GOAL OF THE EXERCISE =
Look through the data below for the string "ressources", and copy every line where it turns up.

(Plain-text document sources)
=== Section Start ===

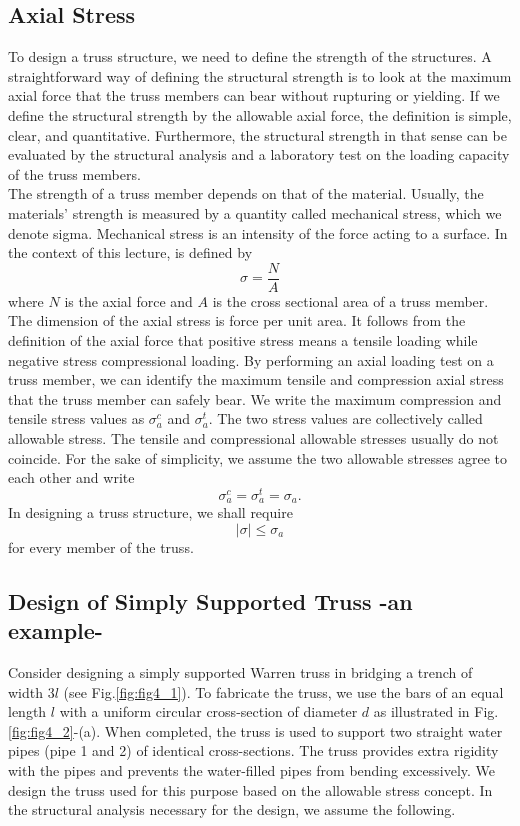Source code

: \documentclass[10pt,a4j]{article}
\begin{document}
\subsection{Axial Stress}
To design a truss structure, we need to define the strength of the structures. A straightforward way of defining the structural strength is to look at the maximum axial force that the truss members can bear without rupturing or yielding. If we define the structural strength by the allowable axial force, the definition is simple, clear, and quantitative. Furthermore, the structural strength in that sense can be evaluated by the structural analysis and a laboratory test on the loading capacity of the truss members.\\ 
The strength of a truss member depends on that of the material. Usually, the materials' strength is measured by a quantity called mechanical stress, which we denote sigma. Mechanical stress is an intensity of the force acting to a surface. In the context of this lecture, is defined by
\begin{equation}
	\sigma=\frac{N}{A}
	\label{eqn:def_sigma}
\end{equation}
where $N$ is the axial force and $A$ is the cross sectional area of a truss member. 
The dimension of the axial stress is force per unit area. It follows from the definition of the axial force that positive stress means a tensile loading while negative stress compressional loading. By performing an axial loading test on a truss member, we can identify the maximum tensile and compression axial stress
that the truss member can safely bear. We write the maximum compression and tensile stress values as $\sigma_{a}^c$ and $\sigma_{a}^t$. The two stress values are collectively called allowable stress.
The tensile and compressional allowable stresses usually do not coincide. For the sake of simplicity, we assume the two allowable stresses agree to each other and write
\begin{equation}
	\sigma_a^c=\sigma_a^t=\sigma_a.
	\label{eqn:sig_a}
\end{equation}
In designing a truss structure, we shall require 
\begin{equation}
	\left| \sigma \right| \leq \sigma_a
	\label{eqn:sig_a_cond}
\end{equation}
for every member of the truss. 
\subsection{Design of Simply Supported Truss -an example-}
Consider designing a simply supported Warren truss in bridging a trench of width 3$l$ (see Fig.\ref{fig:fig4_1}). 
To fabricate the truss, we use the bars of an equal length $l$ with a uniform circular 
cross-section of diameter $d$ as illustrated in Fig.\ref{fig:fig4_2}-(a).
When completed, the truss is used to support two straight water pipes (pipe 1 and 2) 
of identical cross-sections. The truss provides extra rigidity with the pipes and prevents the water-filled pipes from bending excessively. 
We design the truss used for this purpose based on the allowable stress concept. 
In the structural analysis necessary for the design, we assume the following.
\end{document}
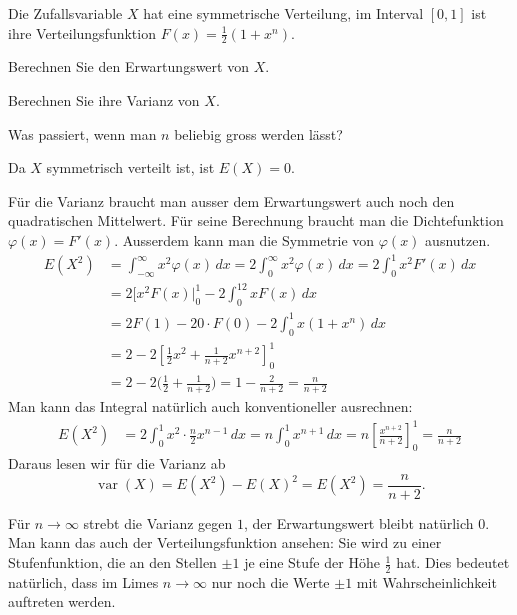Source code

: Die Zufallsvariable $X$ hat eine symmetrische Verteilung, im
Interval $[0,1]$ ist ihre Verteilungsfunktion $F(x)=\frac12(1+x^n)$.
\begin{teilaufgaben}
\item
Berechnen Sie den Erwartungswert von $X$.
\item
Berechnen Sie ihre Varianz von $X$.
\item
Was passiert, wenn man $n$ beliebig gross werden lässt?
\end{teilaufgaben}

\begin{loesung}
\begin{teilaufgaben}
\item Da $X$ symmetrisch verteilt ist, ist $E(X)=0$.
\item
Für die Varianz braucht man ausser dem Erwartungswert auch noch
den quadratischen Mittelwert.  Für seine Berechnung braucht man die
Dichtefunktion $\varphi(x)=F'(x)$. Ausserdem kann man die Symmetrie
von $\varphi(x)$ ausnutzen.
\begin{align*}
E(X^2)
&=
\int_{-\infty}^{\infty}x^2\varphi(x)\,dx
=
2\int_{0}^{\infty}x^2\varphi(x)\,dx
=2\int_0^1 x^2 F'(x)\,dx\\
&=
2[x^2F(x)|_0^1-2\int_0^12xF(x)\,dx
\\
&=
2F(1)-20\cdot F(0)-2\int_0^1x(1+x^n)\,dx
\\
&=
2-2\left[
\frac12x^2+\frac1{n+2}x^{n+2}
\right]_0^1
\\
&=
2-2\biggl(\frac12+\frac1{n+2}\biggr)
=
1-\frac{2}{n+2}
=
\frac{n}{n+2}
\end{align*}
Man kann das Integral natürlich auch konventioneller ausrechnen:
\begin{align*}
E(X^2)&=2\int_0^1x^2\cdot\frac{n}2x^{n-1}\,dx
=
n\int_0^1x^{n+1}\,dx=n\left[\frac{x^{n+2}}{n+2}\right]_0^1
=\frac{n}{n+2}
\end{align*}
Daraus lesen wir für die Varianz ab
\[
\operatorname{var}(X)=E(X^2)-E(X)^2=E(X^2)=\frac{n}{n+2}.
\]
\item
Für $n\to\infty$ strebt die Varianz gegen $1$, der Erwartungswert
bleibt natürlich $0$. Man kann das auch der Verteilungsfunktion
ansehen: Sie wird zu einer Stufenfunktion, die an den Stellen
$\pm 1$ je eine Stufe der Höhe $\frac12$ hat. Dies bedeutet
natürlich, dass im Limes $n\to\infty$ nur noch die Werte $\pm1$ mit
Wahrscheinlichkeit auftreten werden.
\qedhere
\end{teilaufgaben}
\end{loesung}

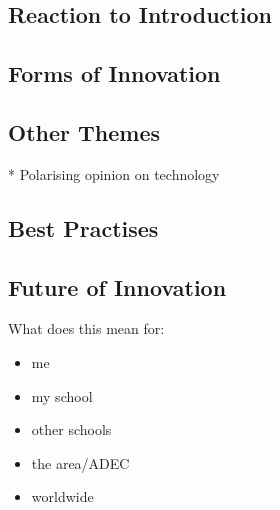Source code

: \subsection{Reaction to Introduction}

\subsection{Forms of Innovation}

\subsection{Other Themes}
* Polarising opinion on technology

\subsection{Best Practises}

\subsection{Future of Innovation}


What does this mean for:
\begin{itemize}
\item me
\item my school
\item other schools
\item the area/ADEC
\item worldwide
\end{itemize}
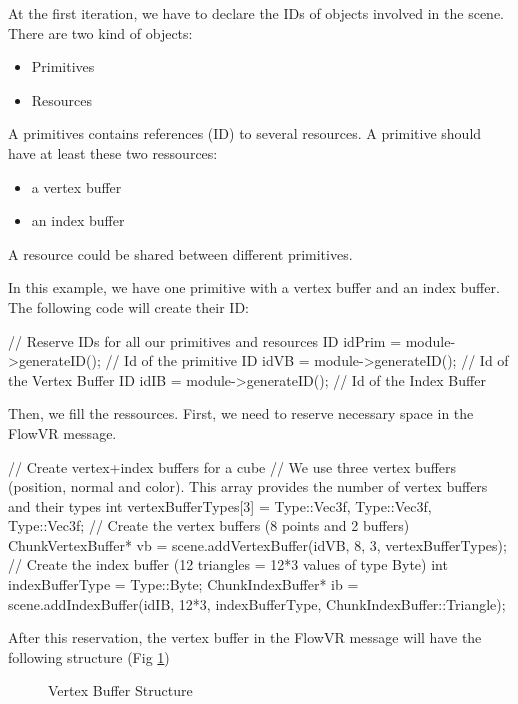 \documentclass[a4paper,12pt,titlepage]{article}
\begin{document}
At the first iteration, we have to declare the IDs of objects involved in the scene. There are two kind of objects:
\begin{itemize}
    \item Primitives
    \item Resources
\end{itemize}

A primitives contains references (ID) to several resources. A primitive should have at least these two ressources:
\begin{itemize}
	\item a vertex buffer
	\item an index buffer
\end{itemize}

A resource could be shared between different primitives.\par

In this example, we have one primitive with a vertex buffer and an index buffer. The following code will create their ID:

\begin{codeflowvr_cpp}
    // Reserve IDs for all our primitives and resources
    ID idPrim = module->generateID(); // Id of the primitive
    ID idVB = module->generateID(); // Id of the Vertex Buffer
    ID idIB = module->generateID(); // Id of the Index Buffer
\end{codeflowvr_cpp}  \par

Then, we fill the ressources. First, we need to reserve necessary space in the FlowVR message.

\begin{codeflowvr_cpp}
    // Create vertex+index buffers for a cube
    // We use three vertex buffers (position, normal and color). This array provides the number of vertex buffers and their types
    int vertexBufferTypes[3] = {Type::Vec3f, Type::Vec3f, Type::Vec3f};
    // Create the vertex buffers (8 points and 2 buffers)
    ChunkVertexBuffer* vb = scene.addVertexBuffer(idVB, 8, 3, vertexBufferTypes);
    // Create the index buffer (12 triangles = 12*3 values of type Byte)
    int indexBufferType = Type::Byte;
    ChunkIndexBuffer* ib = scene.addIndexBuffer(idIB, 12*3, indexBufferType, ChunkIndexBuffer::Triangle);
\end{codeflowvr_cpp} \par

After this reservation, the vertex buffer in the FlowVR message will have the following structure (Fig \ref{vbuffer})
\begin{figure}
    \caption{Vertex Buffer Structure}
    \label{vbuffer}
\end{figure}
\end{document}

=== Section End ===

TASK ANSWER =
A primitives contains references (ID) to several resources. A primitive should have at least these two ressources:
Then, we fill the ressources. First, we need to reserve necessary space in the FlowVR message.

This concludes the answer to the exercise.